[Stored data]
=== Section Start ===

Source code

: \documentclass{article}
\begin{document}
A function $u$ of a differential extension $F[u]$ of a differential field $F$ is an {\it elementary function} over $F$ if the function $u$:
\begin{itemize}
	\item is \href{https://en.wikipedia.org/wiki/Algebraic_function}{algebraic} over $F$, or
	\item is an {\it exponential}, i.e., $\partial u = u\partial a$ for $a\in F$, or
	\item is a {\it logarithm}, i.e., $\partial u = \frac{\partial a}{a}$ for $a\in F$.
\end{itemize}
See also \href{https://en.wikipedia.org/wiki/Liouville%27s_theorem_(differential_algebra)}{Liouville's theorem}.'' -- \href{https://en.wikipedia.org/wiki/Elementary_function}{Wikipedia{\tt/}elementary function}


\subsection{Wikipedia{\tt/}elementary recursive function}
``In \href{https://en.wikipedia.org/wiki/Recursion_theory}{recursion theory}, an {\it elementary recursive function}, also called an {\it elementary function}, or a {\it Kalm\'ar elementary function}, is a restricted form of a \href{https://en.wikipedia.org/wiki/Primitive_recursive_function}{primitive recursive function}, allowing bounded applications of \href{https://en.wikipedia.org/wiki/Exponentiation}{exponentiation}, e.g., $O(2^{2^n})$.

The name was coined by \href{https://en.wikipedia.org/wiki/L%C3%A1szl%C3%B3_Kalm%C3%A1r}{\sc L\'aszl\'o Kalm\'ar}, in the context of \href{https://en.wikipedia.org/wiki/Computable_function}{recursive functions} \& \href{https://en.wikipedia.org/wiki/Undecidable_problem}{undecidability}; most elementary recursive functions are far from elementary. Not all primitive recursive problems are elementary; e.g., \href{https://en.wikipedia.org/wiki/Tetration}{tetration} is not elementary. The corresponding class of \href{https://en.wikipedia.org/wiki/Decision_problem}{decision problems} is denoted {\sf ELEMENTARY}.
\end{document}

=== Section End ===

**Instructions for the task:** Each entry above needs to be output exactly as written.

**Exercise output:**
Source code

: \documentclass{article}
\begin{document}
A function $u$ of a differential extension $F[u]$ of a differential field $F$ is an {\it elementary function} over $F$ if the function $u$:
\begin{itemize}
	\item is \href{https://en.wikipedia.org/wiki/Algebraic_function}{algebraic} over $F$, or
	\item is an {\it exponential}, i.e., $\partial u = u\partial a$ for $a\in F$, or
	\item is a {\it logarithm}, i.e., $\partial u = \frac{\partial a}{a}$ for $a\in F$.
\end{itemize}
See also \href{https://en.wikipedia.org/wiki/Liouville%27s_theorem_(differential_algebra)}{Liouville's theorem}.'' -- \href{https://en.wikipedia.org/wiki/Elementary_function}{Wikipedia{\tt/}elementary function}


\subsection{Wikipedia{\tt/}elementary recursive function}
``In \href{https://en.wikipedia.org/wiki/Recursion_theory}{recursion theory}, an {\it elementary recursive function}, also called an {\it elementary function}, or a {\it Kalm\'ar elementary function}, is a restricted form of a \href{https://en.wikipedia.org/wiki/Primitive_recursive_function}{primitive recursive function}, allowing bounded applications of \href{https://en.wikipedia.org/wiki/Exponentiation}{exponentiation}, e.g., $O(2^{2^n})$.

The name was coined by \href{https://en.wikipedia.org/wiki/L%C3%A1szl%C3%B3_Kalm%C3%A1r}{\sc L\'aszl\'o Kalm\'ar}, in the context of \href{https://en.wikipedia.org/wiki/Computable_function}{recursive functions} \& \href{https://en.wikipedia.org/wiki/Undecidable_problem}{undecidability}; most elementary recursive functions are far from elementary. Not all primitive recursive problems are elementary; e.g., \href{https://en.wikipedia.org/wiki/Tetration}{tetration} is not elementary. The corresponding class of \href{https://en.wikipedia.org/wiki/Decision_problem}{decision problems} is denoted {\sf ELEMENTARY}.
\end{document}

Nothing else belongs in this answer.